INJURY UPDATE: Sophomore forward Vicki Baugh was held out of practice Friday but was able to do a weight workout with Jenny Moshak, the chief of sports medicine.
"She's making progress every day," Moshak said. "She still has swelling, but it's going down. The pain is better. Some things in there she felt them, but she's not walking around in pain.
"Swelling is still our enemy, but she's getting stronger and her gait has improved and her pain is down a lot. Her spirit has improved. I think she's understanding that we need to not jump into this. There's a long season ahead of us, and we don't need to have this set her back for the rest of the year."

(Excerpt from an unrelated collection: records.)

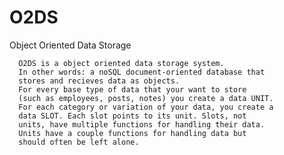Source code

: # O2DS
Object Oriented Data Storage

      O2DS is a object oriented data storage system.
      In other words: a noSQL document-oriented database that 
      stores and recieves data as objects.
      For every base type of data that your want to store
      (such as employees, posts, notes) you create a data UNIT.
      For each category or variation of your data, you create a
      data SLOT. Each slot points to its unit. Slots, not
      units, have multiple functions for handling their data.
      Units have a couple functions for handling data but
      should often be left alone.
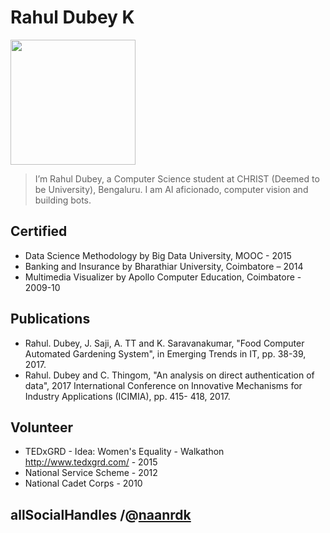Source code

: # Rahul Dubey K

<img src="https://user-images.githubusercontent.com/13908439/37897381-af2ea536-3103-11e8-8291-0008dc9e6d09.jpg" width="200" height="200"/>

>I’m Rahul Dubey, a Computer Science student at CHRIST (Deemed to be University), Bengaluru. I am AI aficionado, computer vision and building bots.

## Certified
- Data Science Methodology by Big Data University, MOOC - 2015
- Banking and Insurance by Bharathiar University, Coimbatore – 2014
- Multimedia Visualizer by Apollo Computer Education, Coimbatore - 2009-10

## Publications
- Rahul. Dubey, J. Saji, A. TT and K. Saravanakumar, "Food Computer Automated
Gardening System", in Emerging Trends in IT, pp. 38-39, 2017.
- Rahul. Dubey and C. Thingom, "An analysis on direct authentication of data", 2017
International Conference on Innovative Mechanisms for Industry Applications (ICIMIA), pp. 415-
418, 2017.


## Volunteer
- TEDxGRD - Idea: Women's Equality - Walkathon http://www.tedxgrd.com/ - 2015
- National Service Scheme - 2012
- National Cadet Corps - 2010

## allSocialHandles /@[naanrdk](https://naanrdk.github.io/naanrdk/)
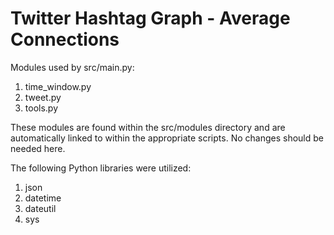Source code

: # Twitter Hashtag Graph - Average Connections

Modules used by src/main.py:

<ol>
<li> time_window.py </li>
<li> tweet.py </li>
<li> tools.py </li>
</ol>

These modules are found within the src/modules directory and are automatically linked to within the appropriate scripts. No changes should be needed here.

The following Python libraries were utilized:
<ol>
<li> json </li>
<li> datetime </li>
<li> dateutil </li>
<li> sys </li>
</ol>
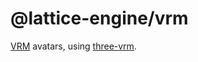 # @lattice-engine/vrm

[VRM](https://vrm.dev/) avatars, using [three-vrm](https://github.com/pixiv/three-vrm).
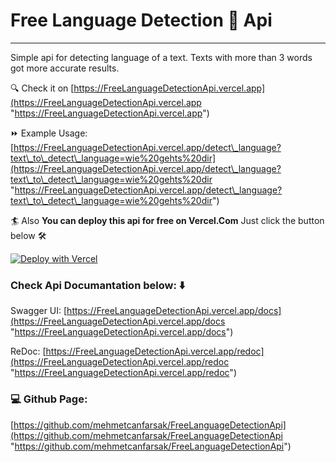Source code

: # Free Language Detection 💬 Api
- - -
Simple api for detecting language of a text. Texts with more than 3 words got more accurate results.

🔍 Check it on [https://FreeLanguageDetectionApi.vercel.app](https://FreeLanguageDetectionApi.vercel.app "https://FreeLanguageDetectionApi.vercel.app")  

⏩ Example Usage:  [https://FreeLanguageDetectionApi.vercel.app/detect\_language?text\_to\_detect\_language=wie%20gehts%20dir](https://FreeLanguageDetectionApi.vercel.app/detect\_language?text\_to\_detect\_language=wie%20gehts%20dir "https://FreeLanguageDetectionApi.vercel.app/detect\_language?text\_to\_detect\_language=wie%20gehts%20dir")

🏄 Also **You can deploy this api for free on Vercel.Com** Just click the button below 🛠️


[![Deploy with Vercel](https://vercel.com/button)](https://vercel.com/new/clone?repository-url=https://github.com/mehmetcanfarsak/FreeLanguageDetectionApi)

### Check Api Documantation below: ⬇️
Swagger UI:  [https://FreeLanguageDetectionApi.vercel.app/docs](https://FreeLanguageDetectionApi.vercel.app/docs "https://FreeLanguageDetectionApi.vercel.app/docs")

ReDoc: [https://FreeLanguageDetectionApi.vercel.app/redoc](https://FreeLanguageDetectionApi.vercel.app/redoc "https://FreeLanguageDetectionApi.vercel.app/redoc")

### 💻 Github Page: 

[https://github.com/mehmetcanfarsak/FreeLanguageDetectionApi](https://github.com/mehmetcanfarsak/FreeLanguageDetectionApi "https://github.com/mehmetcanfarsak/FreeLanguageDetectionApi")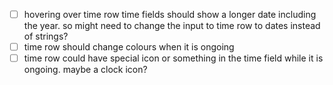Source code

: - [ ] hovering over time row time fields should show a longer date including the year. so might need to change the input to time row to dates instead of strings?
- [ ] time row should change colours when it is ongoing
- [ ] time row could have special icon or something in the time field while it is ongoing. maybe a clock icon?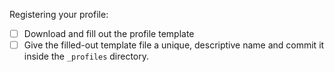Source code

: Registering your profile:

- [ ] Download and fill out the profile template
- [ ] Give the filled-out template file a unique, descriptive name and commit it inside the `_profiles` directory.
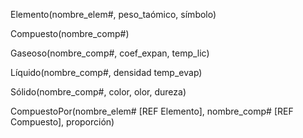 Elemento(nombre_elem#, peso_taómico, símbolo)

Compuesto(nombre_comp#)

Gaseoso(nombre_comp#, coef_expan, temp_lic)

Líquido(nombre_comp#, densidad temp_evap)

Sólido(nombre_comp#, color, olor, dureza)

CompuestoPor(nombre_elem# [REF Elemento], nombre_comp# [REF Compuesto], proporción)
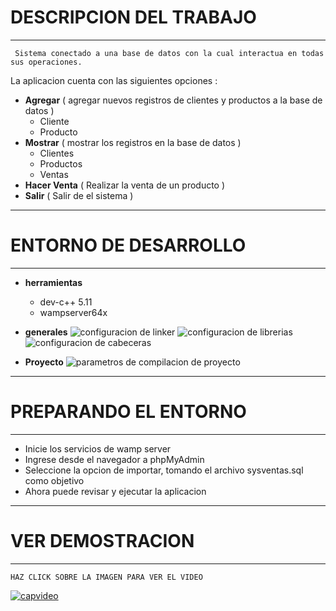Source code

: # DESCRIPCION DEL TRABAJO
***
     Sistema conectado a una base de datos con la cual interactua en todas sus operaciones. 
La aplicacion cuenta con las siguientes opciones : 
* **Agregar** ( agregar nuevos registros de clientes y productos a la base de datos )
    * Cliente
    * Producto
* **Mostrar** ( mostrar los registros en la base de datos )
    * Clientes 
    * Productos
    * Ventas
* **Hacer Venta** ( Realizar la venta de un producto )
* **Salir** ( Salir de el sistema ) 
***
# ENTORNO DE DESARROLLO
***
* **herramientas**
    * dev-c++ 5.11
    * wampserver64x


* **generales**
![configuracion de linker](https://user-images.githubusercontent.com/39475739/48673099-872b6f00-eb03-11e8-938a-d01d159b6aa7.JPG "configuracion de linker")
![configuracion de librerias](https://user-images.githubusercontent.com/39475739/48673127-d07bbe80-eb03-11e8-8b69-617c9ce194e2.JPG "configuracion de librerias")
![configuracion de cabeceras](https://user-images.githubusercontent.com/39475739/48673148-0e78e280-eb04-11e8-9234-c474b4d7a5f7.JPG "configuracion de cabeceras")

* **Proyecto**
![parametros de compilacion de proyecto](https://user-images.githubusercontent.com/39475739/48673159-294b5700-eb04-11e8-9308-5f4f70a530ab.JPG "parametros de compilacion de proyecto")

***
# PREPARANDO EL ENTORNO
***
* Inicie los servicios de wamp server
* Ingrese desde el navegador a phpMyAdmin
* Seleccione la opcion de importar, tomando el archivo sysventas.sql como objetivo
* Ahora puede revisar y ejecutar la aplicacion 
***
# VER DEMOSTRACION
***
    HAZ CLICK SOBRE LA IMAGEN PARA VER EL VIDEO
[![capvideo](https://user-images.githubusercontent.com/39475739/48675266-6f141980-eb1c-11e8-96e9-081071c6c12b.JPG " HAZ CLICK PARA DEMOSTRACION DE LA APLICACION")](https://youtu.be/YQwrjPc55FA) 
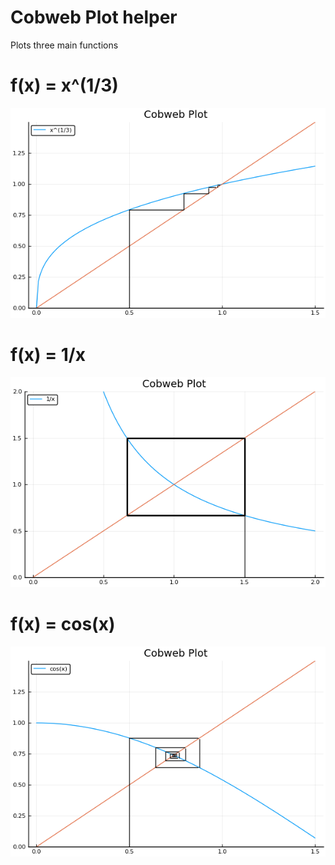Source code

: # Cobweb Plot helper
Plots three main functions
# f(x) = x^(1/3)
![f(x) = x^(1/3)](/cobweb1.png)
# f(x) = 1/x
![f(x) = 1/x](/cobweb2.png)
# f(x) = cos(x)
![f(x) = cos(x)](/cobweb3.png)
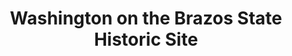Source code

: ---
layout: repo
title: "Washington on the Brazos State Historic Site"
id: 17502
permalink: repos/17502/
---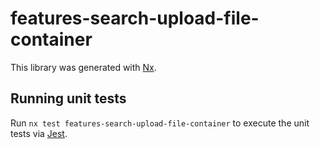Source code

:# features-search-upload-file-container

This library was generated with [Nx](https://nx.dev).

## Running unit tests

Run `nx test features-search-upload-file-container` to execute the unit tests via [Jest](https://jestjs.io).
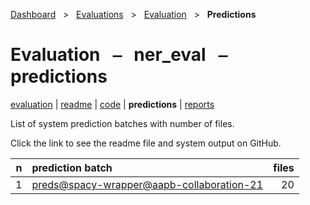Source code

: [Dashboard](../../../index.md)  &nbsp; > &nbsp; [Evaluations](../../index.md)  &nbsp; > &nbsp; [Evaluation](../index.md)  &nbsp; > &nbsp; **Predictions** 

# Evaluation &nbsp; ⎯ &nbsp; ner_eval &nbsp; ⎯ &nbsp; predictions

[evaluation](../index.md) | [readme](../readme.md) | [code](../code.md) | **predictions** | [reports](../reports/index.md) 

List of system prediction batches with number of files.

Click the link to see the readme file and system output on GitHub.

| n | prediction batch | files |
| ------: | :------ | ------: |
| 1 | [preds@spacy-wrapper@aapb-collaboration-21](https://github.com/clamsproject/aapb-evaluations/tree/854eeb362d3500232982eda53bda4eb47d76df51/ner_eval/preds@spacy-wrapper@aapb-collaboration-21) | 20 |

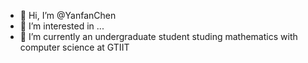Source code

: - 👋 Hi, I’m @YanfanChen
- 👀 I’m interested in ...
- 🌱 I’m currently an undergraduate student studing mathematics with computer science at GTIIT
  

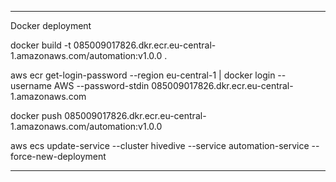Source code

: ------------------------------

Docker deployment

docker build -t 085009017826.dkr.ecr.eu-central-1.amazonaws.com/automation:v1.0.0 . 

<!-- docker run -dp 8080:8080 085009017826.dkr.ecr.eu-central-1.amazonaws.com/automation:v1.0.0 -->

aws ecr get-login-password --region eu-central-1 | docker login --username AWS --password-stdin 085009017826.dkr.ecr.eu-central-1.amazonaws.com

docker push 085009017826.dkr.ecr.eu-central-1.amazonaws.com/automation:v1.0.0

aws ecs update-service --cluster hivedive --service automation-service --force-new-deployment

------------------------------
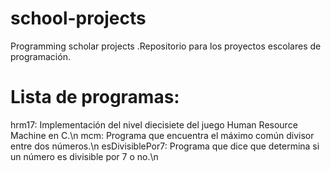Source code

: # school-projects
Programming scholar projects .Repositorio para los proyectos escolares de programación.

# Lista de programas:
hrm17: Implementación del nivel diecisiete del juego Human Resource Machine en C.\n
mcm: Programa que encuentra el máximo común divisor entre dos números.\n
esDivisiblePor7: Programa que dice que determina si un número es divisible por 7 o no.\n
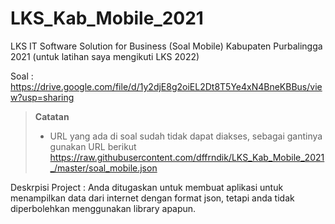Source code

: # LKS_Kab_Mobile_2021

LKS IT Software Solution for Business (Soal Mobile) Kabupaten Purbalingga 2021 (untuk latihan saya mengikuti LKS 2022)

Soal : https://drive.google.com/file/d/1y2djE8g2oiEL2Dt8T5Ye4xN4BneKBBus/view?usp=sharing
> **Catatan** 
> - URL yang ada di soal sudah tidak dapat diakses, sebagai gantinya gunakan URL berikut https://raw.githubusercontent.com/dffrndik/LKS_Kab_Mobile_2021_/master/soal_mobile.json

Deskrpisi Project : 
Anda ditugaskan untuk membuat aplikasi untuk menampilkan data dari internet dengan format json, tetapi anda tidak diperbolehkan menggunakan library apapun. 
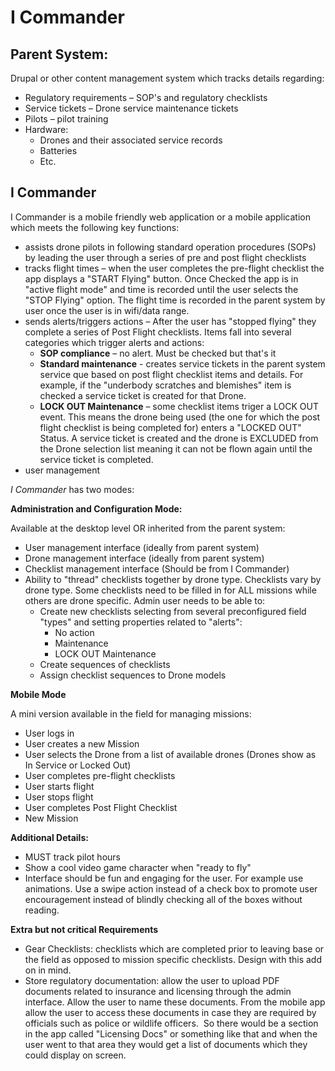 # I Commander

## Parent System:

Drupal or other content management system which tracks details regarding:

- Regulatory requirements – SOP&#39;s and regulatory checklists
- Service tickets – Drone service maintenance tickets
- Pilots – pilot training
- Hardware:
  - Drones and their associated service records
  - Batteries
  - Etc.

## I Commander

I Commander is a mobile friendly web application or a mobile application which meets the following key functions:

- assists drone pilots in following standard operation procedures (SOPs) by leading the user through a series of pre and post flight checklists
- tracks flight times – when the user completes the pre-flight checklist the app displays a &quot;START Flying&quot; button.  Once Checked the app is in &quot;active flight mode&quot; and time is recorded until the user selects the &quot;STOP Flying&quot; option.  The flight time is recorded in the parent system by user once the user is in wifi/data range.
- sends alerts/triggers actions – After the user has &quot;stopped flying&quot; they complete a series of Post Flight checklists. Items fall into several categories which trigger alerts and actions:
  - **SOP compliance** – no alert. Must be checked but that&#39;s it
  - **Standard maintenance** - creates service tickets in the parent system service que based on post flight checklist items and details. For example, if the &quot;underbody scratches and blemishes&quot; item is checked a service ticket is created for that Drone.
  - **LOCK OUT Maintenance** – some checklist items triger a LOCK OUT event.  This means the drone being used (the one for which the post flight checklist is being completed for) enters a &quot;LOCKED OUT&quot; Status.  A service ticket is created and the drone is EXCLUDED from the Drone selection list meaning it can not be flown again until the service ticket is completed.
- user management

_I Commander_ has two modes:

**Administration and Configuration Mode:**

Available at the desktop level OR inherited from the parent system:

- User management interface (ideally from parent system)
- Drone management interface (ideally from parent system)
- Checklist management interface (Should be from I Commander)
- Ability to &quot;thread&quot; checklists together by drone type. Checklists vary by drone type.  Some checklists need to be filled in for ALL missions while others are drone specific.  Admin user needs to be able to:
  - Create new checklists selecting from several preconfigured field &quot;types&quot; and setting properties related to &quot;alerts&quot;:
    - No action
    - Maintenance
    - LOCK OUT Maintenance
  - Create sequences of checklists
  - Assign checklist sequences to Drone models

**Mobile Mode**

A mini version available in the field for managing missions:

- User logs in
- User creates a new Mission
- User selects the Drone from a list of available drones (Drones show as In Service or Locked Out)
- User completes pre-flight checklists
- User starts flight
- User stops flight
- User completes Post Flight Checklist
- New Mission

**Additional Details:**

- MUST track pilot hours
- Show a cool video game character when &quot;ready to fly&quot;
- Interface should be fun and engaging for the user. For example use animations. Use a swipe action instead of a check box to promote user encouragement instead of blindly checking all of the boxes without reading.

**Extra but not critical Requirements**

- Gear Checklists: checklists which are completed prior to leaving base or the field as opposed to mission specific checklists. Design with this add on in mind.
- Store regulatory documentation: allow the user to upload PDF documents related to insurance and licensing through the admin interface. Allow the user to name these documents. From the mobile app allow the user to access these documents in case they are required by officials such as police or wildlife officers.  So there would be a section in the app called "Licensing Docs" or something like that and when the user went to that area they would get a list of documents which they could display on screen.

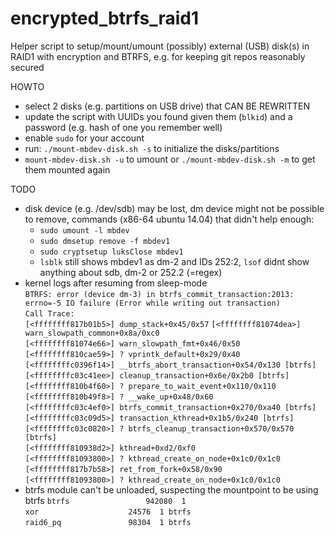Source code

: # encrypted_btrfs_raid1
Helper script to setup/mount/umount (possibly) external (USB) disk(s) in RAID1 with encryption and BTRFS, e.g. for keeping git repos reasonably secured

HOWTO
* select 2 disks (e.g. partitions on USB drive) that CAN BE REWRITTEN
* update the script with UUIDs you found given them (`blkid`) and a password (e.g. hash of one you remember well)
* enable `sudo` for your account
* run: `./mount-mbdev-disk.sh -s` to initialize the disks/partitions
* `mount-mbdev-disk.sh -u` to umount or `./mount-mbdev-disk.sh -m` to get them mounted again

TODO
* disk device (e.g. /dev/sdb) may be lost, dm device might not be possible to remove, commands (x86-64 ubuntu 14.04) that didn't help enough:
  * `sudo umount -l mbdev`
  * `sudo dmsetup remove -f mbdev1`
  * `sudo cryptsetup luksClose mbdev1`
  * `lsblk` still shows mbdev1 as dm-2 and IDs 252:2, `lsof` didnt show anything about sdb, dm-2 or 252.2 (=regex)
* kernel logs after resuming from sleep-mode  
  `BTRFS: error (device dm-3) in btrfs_commit_transaction:2013: errno=-5 IO failure (Error while writing out transaction)`  
  `Call Trace:`  
  `[<ffffffff817b01b5>] dump_stack+0x45/0x57`
  `[<ffffffff81074dea>] warn_slowpath_common+0x8a/0xc0`  
 `[<ffffffff81074e66>] warn_slowpath_fmt+0x46/0x50`  
 `[<ffffffff810cae59>] ? vprintk_default+0x29/0x40`  
 `[<ffffffffc0396f14>] __btrfs_abort_transaction+0x54/0x130 [btrfs]`  
 `[<ffffffffc03c41ee>] cleanup_transaction+0x6e/0x2b0 [btrfs]`  
 `[<ffffffff810b4f60>] ? prepare_to_wait_event+0x110/0x110`  
 `[<ffffffff810b49f8>] ? __wake_up+0x48/0x60`  
 `[<ffffffffc03c4ef0>] btrfs_commit_transaction+0x270/0xa40 [btrfs]`  
 `[<ffffffffc03c09d5>] transaction_kthread+0x1b5/0x240 [btrfs]`  
 `[<ffffffffc03c0820>] ? btrfs_cleanup_transaction+0x570/0x570 [btrfs]`  
 `[<ffffffff810938d2>] kthread+0xd2/0xf0`  
 `[<ffffffff81093800>] ? kthread_create_on_node+0x1c0/0x1c0`  
 `[<ffffffff817b7b58>] ret_from_fork+0x58/0x90`  
 `[<ffffffff81093800>] ? kthread_create_on_node+0x1c0/0x1c0`
* btrfs module can't be unloaded, suspecting the mountpoint to be using btrfs
  `btrfs                 942080  1`  
  `xor                    24576  1 btrfs`  
  `raid6_pq               98304  1 btrfs`
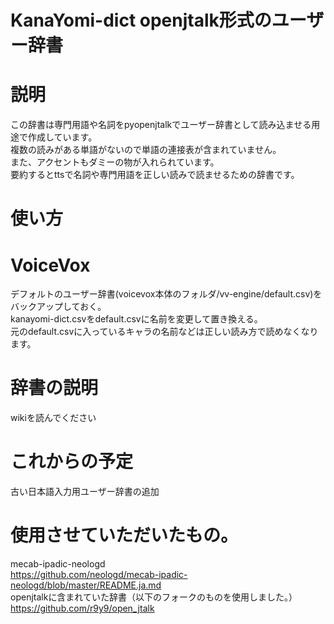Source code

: # KanaYomi-dict openjtalk形式のユーザー辞書 
# 説明  
この辞書は専門用語や名詞をpyopenjtalkでユーザー辞書として読み込ませる用途で作成しています。  
複数の読みがある単語がないので単語の連接表が含まれていません。  
また、アクセントもダミーの物が入れられています。  
要約するとttsで名詞や専門用語を正しい読みで読ませるための辞書です。  

# 使い方
# VoiceVox
デフォルトのユーザー辞書(voicevox本体のフォルダ/vv-engine/default.csv)をバックアップしておく。  
kanayomi-dict.csvをdefault.csvに名前を変更して置き換える。  
元のdefault.csvに入っているキャラの名前などは正しい読み方で読めなくなります。  

# 辞書の説明  
wikiを読んでください

# これからの予定  
古い日本語入力用ユーザー辞書の追加  

# 使用させていただいたもの。  
mecab-ipadic-neologd  
https://github.com/neologd/mecab-ipadic-neologd/blob/master/README.ja.md  
openjtalkに含まれていた辞書（以下のフォークのものを使用しました。）  
https://github.com/r9y9/open_jtalk  

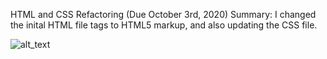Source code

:HTML and CSS Refactoring (Due October 3rd, 2020) 
   Summary: I changed the inital HTML file tags to HTML5 markup, and also updating the CSS file.

![alt_text](./assets/images/screenshot1.png)
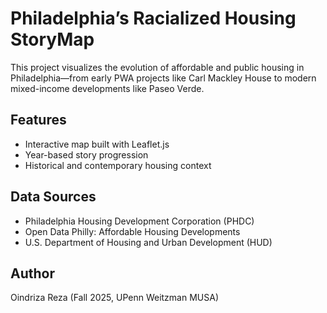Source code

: # Philadelphia’s Racialized Housing StoryMap
This project visualizes the evolution of affordable and public housing in Philadelphia—from early PWA projects like Carl Mackley House to modern mixed-income developments like Paseo Verde.

## Features
- Interactive map built with Leaflet.js
- Year-based story progression
- Historical and contemporary housing context

## Data Sources
- Philadelphia Housing Development Corporation (PHDC)
- Open Data Philly: Affordable Housing Developments
- U.S. Department of Housing and Urban Development (HUD)

## Author
Oindriza Reza (Fall 2025, UPenn Weitzman MUSA)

Moshak said she had not ruled Baugh out for Sunday's game at Vanderbilt but if she played it would be for very limited minutes.
"We're going to be a little more conservative with this because she's already had an ACL on this knee and even though that's fine the knee is different," Moshak said. "You're looking at a torn ACL in April and another incident not even a year later. The smart thing to do would be to take this fairly conservatively."
Baugh's adopted dog Max, a Miniature Pinscher-terrier mix, got loose last October and after Baugh chased him down she knew her knee was ready. If Max makes a run for it in January, Moshak had some advice.
"I told her let Max go," Moshak said. "He knows where the food is. He'll be all right. He's been fed a few times. He'll (come back)."
Moshak smiled when told of Kentucky point guard Amber Smith's evening encounter with a Chihuahua while on a summer rehab run after her ACL surgery.
"Chihuahuas are quick," Moshak said. "Did you see that Taco Bell commercial?"
Tennessee point guard Cait McMahan remains day to day with her sore right knee and did not practice Friday.
"She's the judge of that knee," Moshak said. "She is a very good communicator. She and I have a great relationship. You've got a person who has a heck of a good heart, heck of a great work ethic and a raw deal on the knee. Very sad."
McMahan deserves a fairer lot in life, Moshak said, because she squeezes every ounce of effort she has, but her knee won't cooperate physically on a daily basis.
"You give her a knee of somebody who doesn't work as hard as she does then it's fair," Moshak said.
Kelley Cain, a 6'6 center who was coming back this year from realigning her right kneecap and sustained a hard blow to the knee in practice last month that irritated the surgical site, was moving better Friday.
"We're staying aggressive on the rehab so that's helping," Moshak said.
The rest of the team was physically OK, outside of the standard aches and pains. Moshak's concern for the team overall are the microscopic invaders.
"I'm trying to keep everybody healthy from all the viral stuff going around," Moshak said. "That's my biggest challenge right now. We're doing a lot of hand-washing and making sure they try to get some rest."
FUTURE LADY VOL?: With the news official that former Lady Vol Candace Parker and husband Shelden Williams are expecting a baby this spring, the inevitable question for Coach Pat Summitt is will she still be coaching in 18 years in case the child wants to follow in mama's footprints.
"I don't know if I can't wait that long," Summitt said. "I'd better hope it's a boy because maybe I'll quit coaching."
A baby's footprints are taken at birth, and Summitt was jokingly asked if she got those on an LOI if it would be binding for perpetuity.
"The handprint," Summitt said of what she would seek. "I like those big hands. I'm not worried about the feet."